[Records from a collection]
______________________________
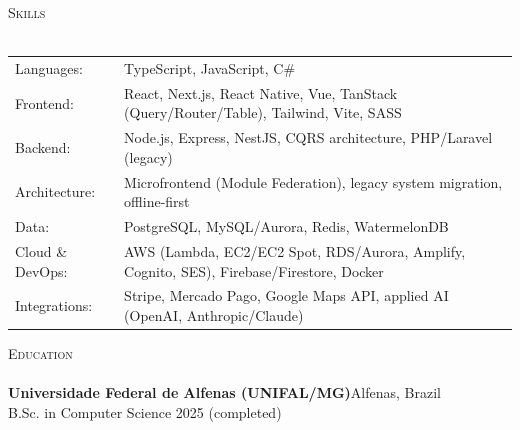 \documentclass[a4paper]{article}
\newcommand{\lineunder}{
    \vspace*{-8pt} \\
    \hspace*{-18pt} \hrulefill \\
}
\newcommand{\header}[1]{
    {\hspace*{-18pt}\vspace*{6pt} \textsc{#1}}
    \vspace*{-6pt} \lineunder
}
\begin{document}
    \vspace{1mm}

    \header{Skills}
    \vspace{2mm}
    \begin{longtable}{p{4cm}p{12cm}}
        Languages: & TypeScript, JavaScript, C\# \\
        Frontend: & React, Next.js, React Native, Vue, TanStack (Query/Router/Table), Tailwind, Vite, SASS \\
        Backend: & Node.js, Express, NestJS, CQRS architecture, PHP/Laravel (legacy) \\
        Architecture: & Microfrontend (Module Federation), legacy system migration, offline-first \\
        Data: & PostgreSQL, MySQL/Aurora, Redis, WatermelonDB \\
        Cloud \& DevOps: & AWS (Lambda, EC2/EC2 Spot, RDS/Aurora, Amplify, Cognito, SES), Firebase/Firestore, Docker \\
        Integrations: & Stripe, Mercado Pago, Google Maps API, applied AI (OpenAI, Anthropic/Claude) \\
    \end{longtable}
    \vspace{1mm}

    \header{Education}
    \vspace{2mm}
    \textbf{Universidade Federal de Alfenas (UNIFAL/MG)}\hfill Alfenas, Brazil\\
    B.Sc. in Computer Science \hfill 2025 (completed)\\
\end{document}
______________________________
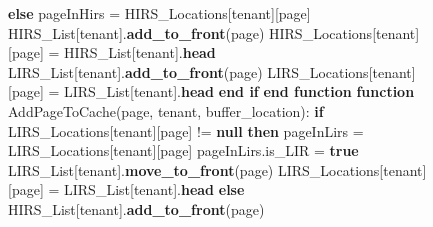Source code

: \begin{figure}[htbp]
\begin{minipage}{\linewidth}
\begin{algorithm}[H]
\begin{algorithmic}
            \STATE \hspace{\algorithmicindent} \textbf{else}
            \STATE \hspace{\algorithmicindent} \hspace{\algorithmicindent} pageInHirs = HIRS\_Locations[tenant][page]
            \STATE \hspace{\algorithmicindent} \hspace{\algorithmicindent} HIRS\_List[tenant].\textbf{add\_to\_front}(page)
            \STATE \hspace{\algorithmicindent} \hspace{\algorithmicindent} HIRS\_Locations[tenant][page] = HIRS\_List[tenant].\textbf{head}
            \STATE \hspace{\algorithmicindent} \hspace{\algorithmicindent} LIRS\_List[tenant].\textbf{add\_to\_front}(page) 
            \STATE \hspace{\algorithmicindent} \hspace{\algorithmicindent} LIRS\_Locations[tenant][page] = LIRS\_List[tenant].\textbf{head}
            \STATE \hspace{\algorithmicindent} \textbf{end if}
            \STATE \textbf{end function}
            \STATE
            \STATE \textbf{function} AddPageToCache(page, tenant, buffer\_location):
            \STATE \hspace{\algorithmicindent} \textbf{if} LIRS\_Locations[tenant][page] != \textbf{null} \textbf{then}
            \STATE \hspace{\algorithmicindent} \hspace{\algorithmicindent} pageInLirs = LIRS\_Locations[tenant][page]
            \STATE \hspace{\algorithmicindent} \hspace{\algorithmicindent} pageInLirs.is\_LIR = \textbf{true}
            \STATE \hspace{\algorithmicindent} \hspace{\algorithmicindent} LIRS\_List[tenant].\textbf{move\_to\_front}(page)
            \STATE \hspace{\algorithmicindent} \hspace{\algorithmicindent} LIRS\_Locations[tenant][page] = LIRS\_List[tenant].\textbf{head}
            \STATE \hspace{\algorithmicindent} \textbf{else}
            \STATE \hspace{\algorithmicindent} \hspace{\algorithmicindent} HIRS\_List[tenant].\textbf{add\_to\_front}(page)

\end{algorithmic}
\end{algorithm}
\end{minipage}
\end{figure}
______________________________
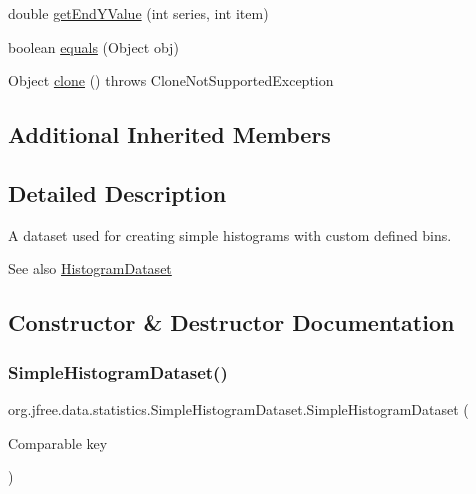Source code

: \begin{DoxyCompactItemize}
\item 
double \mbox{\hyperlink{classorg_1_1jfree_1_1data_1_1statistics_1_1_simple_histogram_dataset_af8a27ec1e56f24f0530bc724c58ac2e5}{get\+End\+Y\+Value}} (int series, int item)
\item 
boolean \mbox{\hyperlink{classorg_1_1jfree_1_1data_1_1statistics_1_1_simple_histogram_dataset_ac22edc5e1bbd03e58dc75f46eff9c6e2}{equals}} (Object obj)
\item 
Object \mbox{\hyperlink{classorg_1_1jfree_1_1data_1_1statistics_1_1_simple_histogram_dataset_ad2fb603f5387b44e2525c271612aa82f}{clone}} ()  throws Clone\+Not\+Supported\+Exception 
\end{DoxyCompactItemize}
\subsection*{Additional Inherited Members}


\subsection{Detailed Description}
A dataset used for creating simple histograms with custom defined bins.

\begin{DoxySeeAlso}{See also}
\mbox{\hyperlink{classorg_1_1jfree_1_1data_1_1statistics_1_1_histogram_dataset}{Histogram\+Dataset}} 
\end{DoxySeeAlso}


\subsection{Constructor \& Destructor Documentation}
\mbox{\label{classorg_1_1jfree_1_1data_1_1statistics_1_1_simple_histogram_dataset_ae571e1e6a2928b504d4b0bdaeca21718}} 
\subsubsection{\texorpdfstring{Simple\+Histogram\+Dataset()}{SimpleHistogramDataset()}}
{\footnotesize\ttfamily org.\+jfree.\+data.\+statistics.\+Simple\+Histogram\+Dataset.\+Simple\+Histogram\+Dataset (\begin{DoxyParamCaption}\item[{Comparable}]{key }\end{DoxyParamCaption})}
______________________________
* **Task prompt**: For every line above that has "newcommand" in it, copy the line.

* **Expected answer**:
\newcommand{\lineunder}{
\newcommand{\header}[1]{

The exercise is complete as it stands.